═════ Input for this task

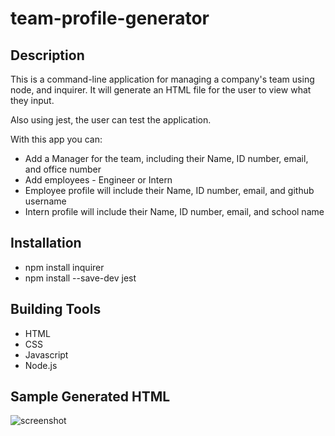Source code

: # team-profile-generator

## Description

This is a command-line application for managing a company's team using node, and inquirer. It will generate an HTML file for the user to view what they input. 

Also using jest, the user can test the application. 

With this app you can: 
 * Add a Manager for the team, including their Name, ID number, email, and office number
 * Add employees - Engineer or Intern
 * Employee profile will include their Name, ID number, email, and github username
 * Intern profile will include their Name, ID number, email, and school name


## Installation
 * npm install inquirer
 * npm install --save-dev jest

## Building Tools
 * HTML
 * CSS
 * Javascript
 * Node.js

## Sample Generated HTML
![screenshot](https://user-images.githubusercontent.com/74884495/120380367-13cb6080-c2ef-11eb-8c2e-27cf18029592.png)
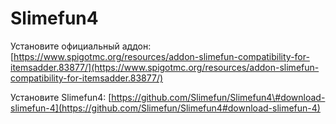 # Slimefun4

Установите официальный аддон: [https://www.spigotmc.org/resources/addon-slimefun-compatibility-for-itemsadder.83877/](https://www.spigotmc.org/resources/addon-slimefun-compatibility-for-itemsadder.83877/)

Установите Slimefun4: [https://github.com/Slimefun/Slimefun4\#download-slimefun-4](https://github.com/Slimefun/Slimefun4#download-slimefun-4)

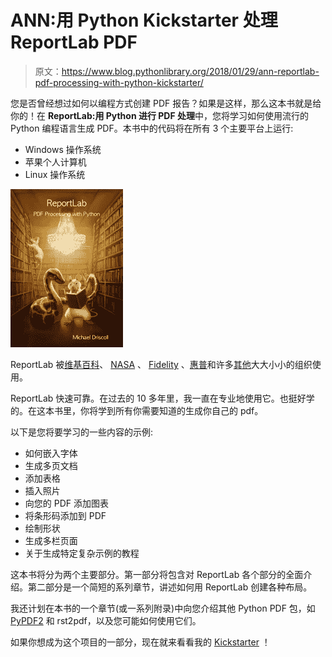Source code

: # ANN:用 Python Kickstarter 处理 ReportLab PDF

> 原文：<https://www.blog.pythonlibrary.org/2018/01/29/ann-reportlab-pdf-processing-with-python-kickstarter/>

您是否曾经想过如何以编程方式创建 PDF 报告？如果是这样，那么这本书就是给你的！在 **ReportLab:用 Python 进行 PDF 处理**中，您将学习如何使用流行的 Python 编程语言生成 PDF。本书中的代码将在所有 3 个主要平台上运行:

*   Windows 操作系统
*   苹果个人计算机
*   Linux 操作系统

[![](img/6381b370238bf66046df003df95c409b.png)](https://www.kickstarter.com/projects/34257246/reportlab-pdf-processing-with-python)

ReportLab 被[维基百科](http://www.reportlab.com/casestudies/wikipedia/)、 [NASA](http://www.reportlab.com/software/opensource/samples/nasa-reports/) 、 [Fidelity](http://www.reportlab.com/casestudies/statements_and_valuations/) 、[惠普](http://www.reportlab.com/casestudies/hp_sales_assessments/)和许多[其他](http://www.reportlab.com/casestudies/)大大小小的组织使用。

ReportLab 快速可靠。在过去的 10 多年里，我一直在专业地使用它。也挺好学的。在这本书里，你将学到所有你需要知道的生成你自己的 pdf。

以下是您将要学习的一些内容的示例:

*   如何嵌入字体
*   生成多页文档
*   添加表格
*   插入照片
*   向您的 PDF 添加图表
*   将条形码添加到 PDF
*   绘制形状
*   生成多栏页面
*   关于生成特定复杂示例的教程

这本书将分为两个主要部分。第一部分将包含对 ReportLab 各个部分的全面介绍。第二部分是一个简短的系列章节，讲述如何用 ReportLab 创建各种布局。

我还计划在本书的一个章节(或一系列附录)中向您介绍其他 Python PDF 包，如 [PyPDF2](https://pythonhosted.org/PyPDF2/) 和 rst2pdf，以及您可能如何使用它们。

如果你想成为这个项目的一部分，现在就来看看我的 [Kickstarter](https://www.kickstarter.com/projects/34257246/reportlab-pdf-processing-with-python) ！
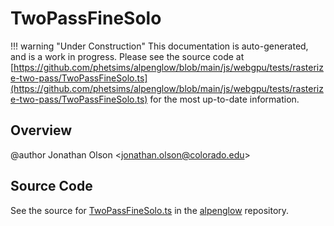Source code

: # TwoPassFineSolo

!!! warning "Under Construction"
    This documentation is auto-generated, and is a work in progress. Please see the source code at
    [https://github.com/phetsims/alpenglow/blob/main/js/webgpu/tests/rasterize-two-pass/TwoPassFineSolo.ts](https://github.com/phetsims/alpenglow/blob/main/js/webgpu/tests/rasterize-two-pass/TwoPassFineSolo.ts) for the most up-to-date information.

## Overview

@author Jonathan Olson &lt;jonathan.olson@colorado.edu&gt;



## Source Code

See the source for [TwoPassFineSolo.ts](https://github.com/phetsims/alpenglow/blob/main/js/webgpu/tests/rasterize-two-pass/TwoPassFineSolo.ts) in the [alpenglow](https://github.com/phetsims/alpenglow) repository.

══════════

Task brief
Make an exact copy of the data, leaving its pictures out.

Task response
Source code

: # team-profile-generator

## Description

This is a command-line application for managing a company's team using node, and inquirer. It will generate an HTML file for the user to view what they input. 

Also using jest, the user can test the application. 

With this app you can: 
 * Add a Manager for the team, including their Name, ID number, email, and office number
 * Add employees - Engineer or Intern
 * Employee profile will include their Name, ID number, email, and github username
 * Intern profile will include their Name, ID number, email, and school name


## Installation
 * npm install inquirer
 * npm install --save-dev jest

## Building Tools
 * HTML
 * CSS
 * Javascript
 * Node.js

## Sample Generated HTML
![screenshot](https://user-images.githubusercontent.com/74884495/120380367-13cb6080-c2ef-11eb-8c2e-27cf18029592.png)
 # Slimefun4

Установите официальный аддон: [https://www.spigotmc.org/resources/addon-slimefun-compatibility-for-itemsadder.83877/](https://www.spigotmc.org/resources/addon-slimefun-compatibility-for-itemsadder.83877/)

Установите Slimefun4: [https://github.com/Slimefun/Slimefun4\#download-slimefun-4](https://github.com/Slimefun/Slimefun4#download-slimefun-4)

Source code

: # ANN:用 Python Kickstarter 处理 ReportLab PDF

> 原文：<https://www.blog.pythonlibrary.org/2018/01/29/ann-reportlab-pdf-processing-with-python-kickstarter/>

您是否曾经想过如何以编程方式创建 PDF 报告？如果是这样，那么这本书就是给你的！在 **ReportLab:用 Python 进行 PDF 处理**中，您将学习如何使用流行的 Python 编程语言生成 PDF。本书中的代码将在所有 3 个主要平台上运行:

*   Windows 操作系统
*   苹果个人计算机
*   Linux 操作系统

[![](img/6381b370238bf66046df003df95c409b.png)](https://www.kickstarter.com/projects/34257246/reportlab-pdf-processing-with-python)

ReportLab 被[维基百科](http://www.reportlab.com/casestudies/wikipedia/)、 [NASA](http://www.reportlab.com/software/opensource/samples/nasa-reports/) 、 [Fidelity](http://www.reportlab.com/casestudies/statements_and_valuations/) 、[惠普](http://www.reportlab.com/casestudies/hp_sales_assessments/)和许多[其他](http://www.reportlab.com/casestudies/)大大小小的组织使用。

ReportLab 快速可靠。在过去的 10 多年里，我一直在专业地使用它。也挺好学的。在这本书里，你将学到所有你需要知道的生成你自己的 pdf。

以下是您将要学习的一些内容的示例:

*   如何嵌入字体
*   生成多页文档
*   添加表格
*   插入照片
*   向您的 PDF 添加图表
*   将条形码添加到 PDF
*   绘制形状
*   生成多栏页面
*   关于生成特定复杂示例的教程

这本书将分为两个主要部分。第一部分将包含对 ReportLab 各个部分的全面介绍。第二部分是一个简短的系列章节，讲述如何用 ReportLab 创建各种布局。

我还计划在本书的一个章节(或一系列附录)中向您介绍其他 Python PDF 包，如 [PyPDF2](https://pythonhosted.org/PyPDF2/) 和 rst2pdf，以及您可能如何使用它们。

如果你想成为这个项目的一部分，现在就来看看我的 [Kickstarter](https://www.kickstarter.com/projects/34257246/reportlab-pdf-processing-with-python) ！
Source code

: # TwoPassFineSolo

!!! warning "Under Construction"
    This documentation is auto-generated, and is a work in progress. Please see the source code at
    [https://github.com/phetsims/alpenglow/blob/main/js/webgpu/tests/rasterize-two-pass/TwoPassFineSolo.ts](https://github.com/phetsims/alpenglow/blob/main/js/webgpu/tests/rasterize-two-pass/TwoPassFineSolo.ts) for the most up-to-date information.

## Overview

@author Jonathan Olson &lt;jonathan.olson@colorado.edu&gt;



## Source Code

See the source for [TwoPassFineSolo.ts](https://github.com/phetsims/alpenglow/blob/main/js/webgpu/tests/rasterize-two-pass/TwoPassFineSolo.ts) in the [alpenglow](https://github.com/phetsims/alpenglow) repository.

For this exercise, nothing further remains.